Hello, my name is InSoo Kim. I’m a second-year at Warren studying history, and I love to delve into the imperial relations of East Asia, which is why I’m very excited to be taking this class.
What resonates with you about how Solnit and/or Cooke have written about disaster, and the kind of communities that form in response?
Cooke’s writings on the COVID-19 pandemic and the way that communities have responded to disaster are interesting: she takes note of both the good and bad, and how we tend to repeat historical patterns. For instance, she compares the COVID-19 pandemic’s characterization as the “Chinese virus” to the AIDS pandemic which demonized members of the LGBT community, or cancer to those who were sinful, and so forth. However, people are organizing through sites like Facebook — although I very much think that the increased usage of social media as a result of the pandemic is a very negative thing for American society, the impacts of social support through social media have been very positive and undeniably important to many.
Solnit takes a more comprehensive look of mutual aid through communities like Common Ground, Rainbow Gatherings, the Black Panthers, or otherwise. She notes how the “beloved community” is striven for by several communities that respond to disaster, and groups like Habitat for Humanity or Common Ground serve to work in terms of decolonizing imperial relations (like racial tensions) as well. Katrina was very much a racial issue as well: the response was most certainly not what it should have been due to institutional racist bureaucracy. However, through these groups that responded to disaster, there has definitely been some progress.

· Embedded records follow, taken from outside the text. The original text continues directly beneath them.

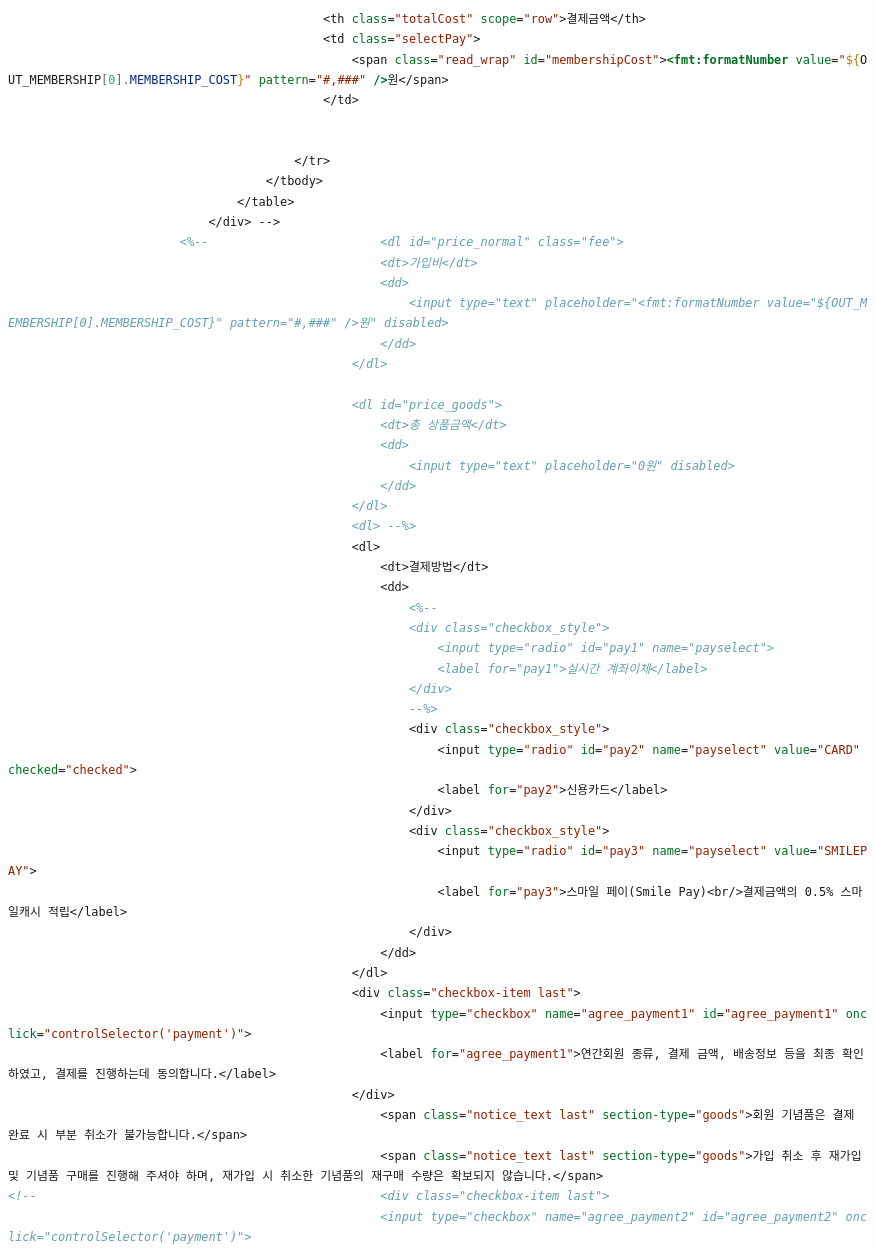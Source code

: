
 ```jsp
											<th class="totalCost" scope="row">결제금액</th>
											<td class="selectPay">
												<span class="read_wrap" id="membershipCost"><fmt:formatNumber value="${OUT_MEMBERSHIP[0].MEMBERSHIP_COST}" pattern="#,###" />원</span>
											</td>


										</tr>
									</tbody>
								</table>
							</div> -->
						<%-- 						<dl id="price_normal" class="fee">
													<dt>가입비</dt>
													<dd>
														<input type="text" placeholder="<fmt:formatNumber value="${OUT_MEMBERSHIP[0].MEMBERSHIP_COST}" pattern="#,###" />원" disabled>
													</dd>
												</dl>

												<dl id="price_goods">
													<dt>총 상품금액</dt>
													<dd>
														<input type="text" placeholder="0원" disabled>
													</dd>
												</dl>
												<dl> --%>
												<dl>
													<dt>결제방법</dt>
													<dd>
														<%--
														<div class="checkbox_style">
															<input type="radio" id="pay1" name="payselect">
															<label for="pay1">실시간 계좌이체</label>
														</div>
														--%>
														<div class="checkbox_style">
															<input type="radio" id="pay2" name="payselect" value="CARD" checked="checked">
															<label for="pay2">신용카드</label>
														</div>
														<div class="checkbox_style">
															<input type="radio" id="pay3" name="payselect" value="SMILEPAY">
															<label for="pay3">스마일 페이(Smile Pay)<br/>결제금액의 0.5% 스마일캐시 적립</label>
														</div>
													</dd>
												</dl>
												<div class="checkbox-item last">
													<input type="checkbox" name="agree_payment1" id="agree_payment1" onclick="controlSelector('payment')">
													<label for="agree_payment1">연간회원 종류, 결제 금액, 배송정보 등을 최종 확인하였고, 결제를 진행하는데 동의합니다.</label>
												</div>
													<span class="notice_text last" section-type="goods">회원 기념품은 결제 완료 시 부분 취소가 불가능합니다.</span>
													<span class="notice_text last" section-type="goods">가입 취소 후 재가입 및 기념품 구매를 진행해 주셔야 하며, 재가입 시 취소한 기념품의 재구매 수량은 확보되지 않습니다.</span>
<!-- 												<div class="checkbox-item last">
													<input type="checkbox" name="agree_payment2" id="agree_payment2" onclick="controlSelector('payment')">
```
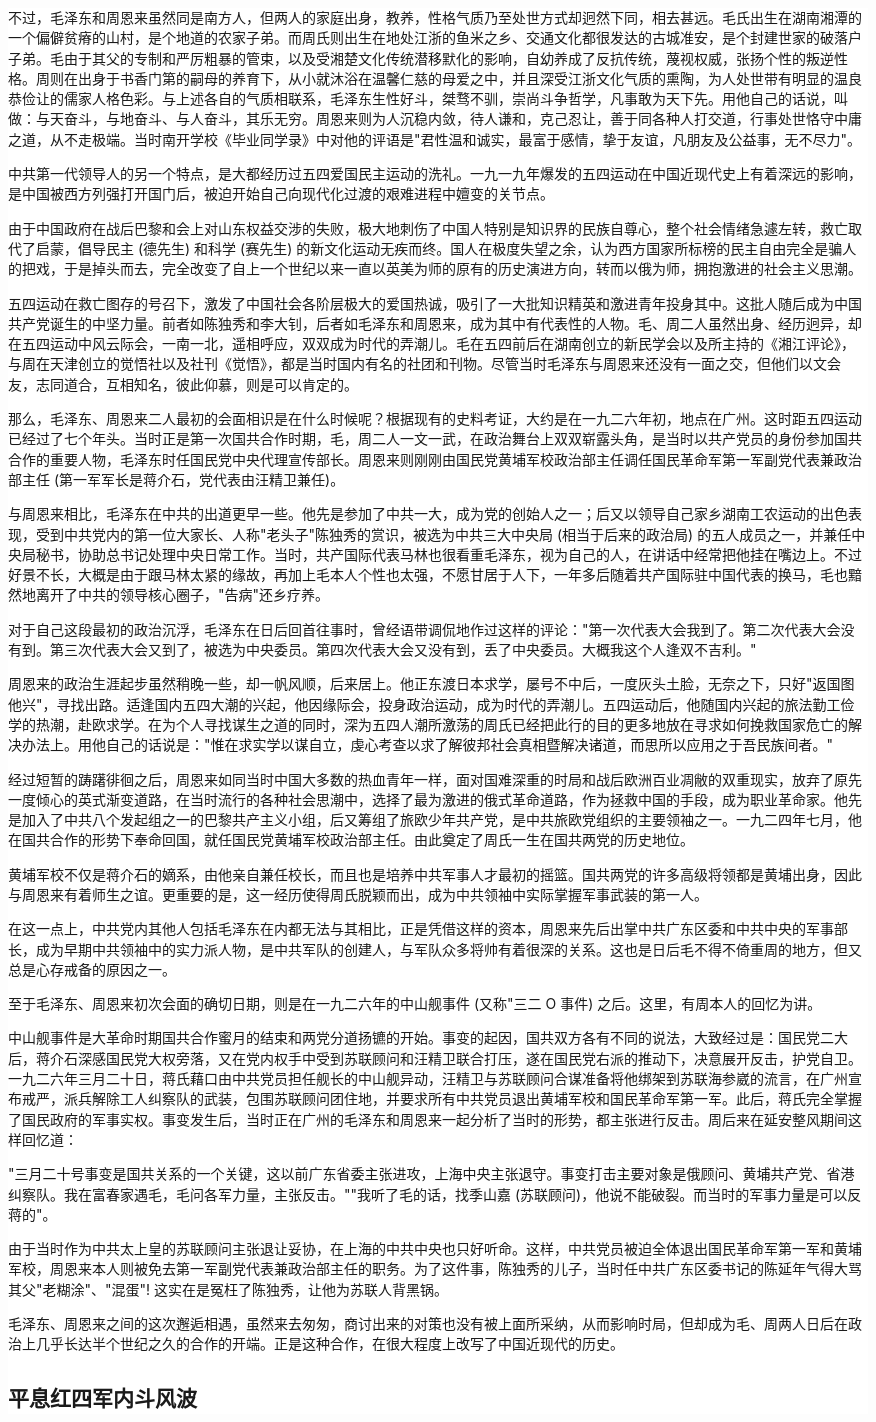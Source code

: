 不过，毛泽东和周恩来虽然同是南方人，但两人的家庭出身，教养，性格气质乃至处世方式却迥然下同，相去甚远。毛氏出生在湖南湘潭的一个偏僻贫瘠的山村，是个地道的农家子弟。而周氏则出生在地处江浙的鱼米之乡、交通文化都很发达的古城准安，是个封建世家的破落户子弟。毛由于其父的专制和严厉粗暴的管束，以及受湘楚文化传统潜移默化的影响，自幼养成了反抗传统，蔑视权威，张扬个性的叛逆性格。周则在出身于书香门第的嗣母的养育下，从小就沐浴在温馨仁慈的母爱之中，并且深受江浙文化气质的熏陶，为人处世带有明显的温良恭俭让的儒家人格色彩。与上述各自的气质相联系，毛泽东生性好斗，桀骛不驯，崇尚斗争哲学，凡事敢为天下先。用他自己的话说，叫做：与天奋斗，与地奋斗、与人奋斗，其乐无穷。周恩来则为人沉稳内敛，待人谦和，克己忍让，善于同各种人打交道，行事处世恪守中庸之道，从不走极端。当时南开学校《毕业同学录》中对他的评语是"君性温和诚实，最富于感情，挚于友谊，凡朋友及公益事，无不尽力"。

中共第一代领导人的另一个特点，是大都经历过五四爱国民主运动的洗礼。一九一九年爆发的五四运动在中国近现代史上有着深远的影响，是中国被西方列强打开国门后，被迫开始自己向现代化过渡的艰难进程中嬗变的关节点。

由于中国政府在战后巴黎和会上对山东权益交涉的失败，极大地刺伤了中国人特别是知识界的民族自尊心，整个社会情绪急遽左转，救亡取代了启蒙，倡导民主 (德先生) 和科学 (赛先生) 的新文化运动无疾而终。国人在极度失望之余，认为西方国家所标榜的民主自由完全是骗人的把戏，于是掉头而去，完全改变了自上一个世纪以来一直以英美为师的原有的历史演进方向，转而以俄为师，拥抱激进的社会主义思潮。

五四运动在救亡图存的号召下，激发了中国社会各阶层极大的爱国热诚，吸引了一大批知识精英和激进青年投身其中。这批人随后成为中国共产党诞生的中坚力量。前者如陈独秀和李大钊，后者如毛泽东和周恩来，成为其中有代表性的人物。毛、周二人虽然出身、经历迥异，却在五四运动中风云际会，一南一北，遥相呼应，双双成为时代的弄潮儿。毛在五四前后在湖南创立的新民学会以及所主持的《湘江评论》，与周在天津创立的觉悟社以及社刊《觉悟》，都是当时国内有名的社团和刊物。尽管当时毛泽东与周恩来还没有一面之交，但他们以文会友，志同道合，互相知名，彼此仰慕，则是可以肯定的。

那么，毛泽东、周恩来二人最初的会面相识是在什么时候呢？根据现有的史料考证，大约是在一九二六年初，地点在广州。这时距五四运动已经过了七个年头。当时正是第一次国共合作时期，毛，周二人一文一武，在政治舞台上双双崭露头角，是当时以共产党员的身份参加国共合作的重要人物，毛泽东时任国民党中央代理宣传部长。周恩来则刚刚由国民党黄埔军校政治部主任调任国民革命军第一军副党代表兼政治部主任 (第一军军长是蒋介石，党代表由汪精卫兼任)。

与周恩来相比，毛泽东在中共的出道更早一些。他先是参加了中共一大，成为党的创始人之一；后又以领导自己家乡湖南工农运动的出色表现，受到中共党内的第一位大家长、人称"老头子"陈独秀的赏识，被选为中共三大中央局 (相当于后来的政治局) 的五人成员之一，并兼任中央局秘书，协助总书记处理中央日常工作。当时，共产国际代表马林也很看重毛泽东，视为自己的人，在讲话中经常把他挂在嘴边上。不过好景不长，大概是由于跟马林太紧的缘故，再加上毛本人个性也太强，不愿甘居于人下，一年多后随着共产国际驻中国代表的换马，毛也黯然地离开了中共的领导核心圈子，"告病"还乡疗养。

对于自己这段最初的政治沉浮，毛泽东在日后回首往事时，曾经语带调侃地作过这样的评论："第一次代表大会我到了。第二次代表大会没有到。第三次代表大会又到了，被选为中央委员。第四次代表大会又没有到，丢了中央委员。大概我这个人逢双不吉利。"

周恩来的政治生涯起步虽然稍晚一些，却一帆风顺，后来居上。他正东渡日本求学，屡号不中后，一度灰头土脸，无奈之下，只好"返国图他兴"，寻找出路。适逢国内五四大潮的兴起，他因缘际会，投身政治运动，成为时代的弄潮儿。五四运动后，他随国内兴起的旅法勤工俭学的热潮，赴欧求学。在为个人寻找谋生之道的同时，深为五四人潮所激荡的周氏已经把此行的目的更多地放在寻求如何挽救国家危亡的解决办法上。用他自己的话说是："惟在求实学以谋自立，虔心考查以求了解彼邦社会真相暨解决诸道，而思所以应用之于吾民族间者。"

经过短暂的踌躇徘徊之后，周恩来如同当时中国大多数的热血青年一样，面对国难深重的时局和战后欧洲百业凋敝的双重现实，放弃了原先一度倾心的英式渐变道路，在当时流行的各种社会思潮中，选择了最为激进的俄式革命道路，作为拯救中国的手段，成为职业革命家。他先是加入了中共八个发起组之一的巴黎共产主义小组，后又筹组了旅欧少年共产党，是中共旅欧党组织的主要领袖之一。一九二四年七月，他在国共合作的形势下奉命回国，就任国民党黄埔军校政治部主任。由此奠定了周氏一生在国共两党的历史地位。

黄埔军校不仅是蒋介石的嫡系，由他亲自兼任校长，而且也是培养中共军事人才最初的摇篮。国共两党的许多高级将领都是黄埔出身，因此与周恩来有着师生之谊。更重要的是，这一经历使得周氏脱颖而出，成为中共领袖中实际掌握军事武装的第一人。

在这一点上，中共党内其他人包括毛泽东在内都无法与其相比，正是凭借这样的资本，周恩来先后出掌中共广东区委和中共中央的军事部长，成为早期中共领袖中的实力派人物，是中共军队的创建人，与军队众多将帅有着很深的关系。这也是日后毛不得不倚重周的地方，但又总是心存戒备的原因之一。

至于毛泽东、周恩来初次会面的确切日期，则是在一九二六年的中山舰事件 (又称"三二 O 事件) 之后。这里，有周本人的回忆为讲。

中山舰事件是大革命时期国共合作蜜月的结束和两党分道扬镳的开始。事变的起因，国共双方各有不同的说法，大致经过是：国民党二大后，蒋介石深感国民党大权旁落，又在党内权手中受到苏联顾问和汪精卫联合打压，遂在国民党右派的推动下，决意展开反击，护党自卫。一九二六年三月二十日，蒋氏藉口由中共党员担任舰长的中山舰异动，汪精卫与苏联顾问合谋准备将他绑架到苏联海参崴的流言，在广州宣布戒严，派兵解除工人纠察队的武装，包围苏联顾问团住地，并要求所有中共党员退出黄埔军校和国民革命军第一军。此后，蒋氏完全掌握了国民政府的军事实权。事变发生后，当时正在广州的毛泽东和周恩来一起分析了当时的形势，都主张进行反击。周后来在延安整风期间这样回忆道：

"三月二十号事变是国共关系的一个关键，这以前广东省委主张进攻，上海中央主张退守。事变打击主要对象是俄顾问、黄埔共产党、省港纠察队。我在富春家遇毛，毛问各军力量，主张反击。""我听了毛的话，找季山嘉 (苏联顾问)，他说不能破裂。而当时的军事力量是可以反蒋的"。

由于当时作为中共太上皇的苏联顾问主张退让妥协，在上海的中共中央也只好听命。这样，中共党员被迫全体退出国民革命军第一军和黄埔军校，周恩来本人则被免去第一军副党代表兼政治部主任的职务。为了这件事，陈独秀的儿子，当时任中共广东区委书记的陈延年气得大骂其父"老糊涂"、"混蛋"! 这实在是冤枉了陈独秀，让他为苏联人背黑锅。

毛泽东、周恩来之间的这次邂逅相遇，虽然来去匆匆，商讨出来的对策也没有被上面所采纳，从而影响时局，但却成为毛、周两人日后在政治上几乎长达半个世纪之久的合作的开端。正是这种合作，在很大程度上改写了中国近现代的历史。

## 平息红四军内斗风波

I think this recognition of the racial tensions that always arise in response to disaster and the efforts to decolonize them are what really resonate with me in terms of these readings. I’ve only been here for a short period of about two years, but I’ve come to recognize that I live in an imperialized society that discriminates against me, and I’ve noticed it in the way some people interact with me as well. I think that as a result I’ve taken a particular interest into imperial relations and how racism works as a part of imperialism, and how important decolonization is. Both pieces deal with this concept thoroughly, and I think that it’s interesting how disaster events bring racial tensions to light so that they may be addressed.